Das kona hat Potential, aber für den Preis würde ich lieber nen S rahmen als bighit nehmen, gibt es Günstig hier teilweise im Bikemarkt auch schon komplett. 

zudem kann man aber auch andere rahmen empfehlen aber als einsteiger modelle würd ich doch erstmal nen gebrauchtes Kaufen um zu sehen ob der kleine wirklich spaß dran hat und das gute rad nicht irgendwann in der ecke verstaubt.

Kleiner anmerk an die felgen bremse wenn er wirklich Dh fahren möchte oder den Bikepark unsicher machen will UNEBDINGT entfernen und hydrauliche bremsen montieren.
Grüße


----------



## Deleted 104857 (8. März 2011)

YT-first play


----------



## zimtsternchen (8. März 2011)

hab ich gerade im Bikemarkt entdeckt...

http://bikemarkt.mtb-news.de/bikemarkt/showproduct.php/product/357732/cat/all

vielleicht wäre das ja was


----------



## joe267 (8. März 2011)

Da gibt es nur diese 3 Räder:
Kona Stinky 24
Norco B-Line 24
Yt Play 24
Mein Sohn fährt das Stinky und ist sehr zufrieden damit,auch wenn es nicht das Leichtgewicht unter den Bikes ist.Ich würde meinem Kind kein 26er Bike kaufen das ihm zu gross ist ,nur damit er hineinwächst.Aber die meisten hier, sehen das wohl etwas anders.


----------



## zimtsternchen (8. März 2011)

... das Banshee ist ein XS Rahmen (bis 155cm) und kann mit 26" oder 24" Laufrädern gefahren werden...

war nur so ne Idee. Letztendlich muss das jeder (Vater) selber wissen.

Viel Erfolg beim Kauf.


----------



## Rai3 (8. März 2011)

Gute Vorschläge bisher, allerdings liegen die schon noch über meinem Budget. 
Wie Matzel schon treffend schrieb, weiß ich ja nicht ob und wie lange der Sohn dabeibleibt.
Das Rad aus dem Bikemarkt könnt mir schon echt gut gefallen, ist mir für ein gebrauchtes Rad für einen 10-Jährigen aber einfach zu teuer.
Beim nachgoogeln bin ich dann auf das Kona Shred 2-4 gestossen.
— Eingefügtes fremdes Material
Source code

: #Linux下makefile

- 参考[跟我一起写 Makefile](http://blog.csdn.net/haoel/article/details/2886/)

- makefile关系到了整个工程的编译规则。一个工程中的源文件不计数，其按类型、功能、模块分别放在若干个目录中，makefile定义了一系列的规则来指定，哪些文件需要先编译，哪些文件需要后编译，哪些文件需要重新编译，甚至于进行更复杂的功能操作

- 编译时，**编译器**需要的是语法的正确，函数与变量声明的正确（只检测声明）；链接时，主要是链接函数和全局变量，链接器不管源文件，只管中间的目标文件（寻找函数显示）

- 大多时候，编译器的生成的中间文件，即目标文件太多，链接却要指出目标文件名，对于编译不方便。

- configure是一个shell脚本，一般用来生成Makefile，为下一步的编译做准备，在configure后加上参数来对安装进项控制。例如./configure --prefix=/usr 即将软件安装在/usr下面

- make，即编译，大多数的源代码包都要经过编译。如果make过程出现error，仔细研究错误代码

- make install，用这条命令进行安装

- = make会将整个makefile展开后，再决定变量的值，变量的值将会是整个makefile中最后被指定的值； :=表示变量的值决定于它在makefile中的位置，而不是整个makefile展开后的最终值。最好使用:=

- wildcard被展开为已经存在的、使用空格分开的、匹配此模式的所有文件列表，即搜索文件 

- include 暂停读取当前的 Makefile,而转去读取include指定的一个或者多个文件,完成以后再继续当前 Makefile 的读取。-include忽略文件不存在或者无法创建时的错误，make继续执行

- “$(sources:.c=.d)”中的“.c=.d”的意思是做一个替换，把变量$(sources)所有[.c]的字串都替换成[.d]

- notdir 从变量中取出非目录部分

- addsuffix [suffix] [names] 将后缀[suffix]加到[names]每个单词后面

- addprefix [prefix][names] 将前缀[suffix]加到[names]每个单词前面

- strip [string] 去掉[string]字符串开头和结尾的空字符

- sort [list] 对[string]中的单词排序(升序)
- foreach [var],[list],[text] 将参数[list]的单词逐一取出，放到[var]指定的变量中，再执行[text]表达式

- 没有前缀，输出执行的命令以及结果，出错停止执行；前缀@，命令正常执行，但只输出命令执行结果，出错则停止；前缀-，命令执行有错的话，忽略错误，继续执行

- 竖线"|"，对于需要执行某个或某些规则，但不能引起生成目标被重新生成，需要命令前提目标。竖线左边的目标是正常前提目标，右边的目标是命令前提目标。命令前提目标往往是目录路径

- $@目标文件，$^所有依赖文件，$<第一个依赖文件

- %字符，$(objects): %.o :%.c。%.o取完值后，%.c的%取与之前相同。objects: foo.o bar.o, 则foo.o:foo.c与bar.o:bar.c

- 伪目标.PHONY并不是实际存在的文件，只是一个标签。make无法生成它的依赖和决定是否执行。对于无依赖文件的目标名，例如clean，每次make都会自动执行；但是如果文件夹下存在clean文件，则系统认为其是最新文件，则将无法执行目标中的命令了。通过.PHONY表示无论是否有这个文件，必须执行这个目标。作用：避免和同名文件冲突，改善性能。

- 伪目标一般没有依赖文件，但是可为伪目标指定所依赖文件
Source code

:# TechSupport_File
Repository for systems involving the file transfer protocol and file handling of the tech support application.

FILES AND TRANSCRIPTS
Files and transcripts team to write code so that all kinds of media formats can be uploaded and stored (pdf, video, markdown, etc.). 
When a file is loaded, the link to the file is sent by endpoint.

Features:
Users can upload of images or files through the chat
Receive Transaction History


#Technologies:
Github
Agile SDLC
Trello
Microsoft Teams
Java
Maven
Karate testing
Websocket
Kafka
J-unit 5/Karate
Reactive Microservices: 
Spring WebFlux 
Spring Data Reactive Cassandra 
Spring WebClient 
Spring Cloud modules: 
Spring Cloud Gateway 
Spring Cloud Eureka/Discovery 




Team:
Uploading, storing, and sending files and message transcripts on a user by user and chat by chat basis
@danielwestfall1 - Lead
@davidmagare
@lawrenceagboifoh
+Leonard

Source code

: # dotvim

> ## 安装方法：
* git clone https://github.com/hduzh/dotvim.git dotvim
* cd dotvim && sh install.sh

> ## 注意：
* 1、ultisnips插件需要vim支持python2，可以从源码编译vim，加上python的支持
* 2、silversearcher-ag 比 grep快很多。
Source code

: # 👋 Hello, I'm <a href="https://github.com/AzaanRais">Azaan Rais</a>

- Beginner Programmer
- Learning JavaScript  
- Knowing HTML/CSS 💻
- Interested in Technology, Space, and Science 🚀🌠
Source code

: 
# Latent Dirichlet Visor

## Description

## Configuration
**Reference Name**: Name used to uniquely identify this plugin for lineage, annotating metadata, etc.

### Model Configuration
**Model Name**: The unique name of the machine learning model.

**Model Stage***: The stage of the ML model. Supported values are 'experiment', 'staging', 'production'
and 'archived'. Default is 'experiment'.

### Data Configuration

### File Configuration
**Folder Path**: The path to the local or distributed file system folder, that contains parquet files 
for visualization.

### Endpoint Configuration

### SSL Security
Das könnte mir auch gefallen. Kostet nur die Hälfte des Stinky, allerdings dann ohne Vollferderung.

Insgesamt denke ich, das ein Gebrauchtes wohl das Beste wäre, aber bisher konnte ich kein Interessantes finden ;-(

Vielleicht gibt es ja noch weitere Vorschläge ...

Rainer


----------



## Matzell (9. März 2011)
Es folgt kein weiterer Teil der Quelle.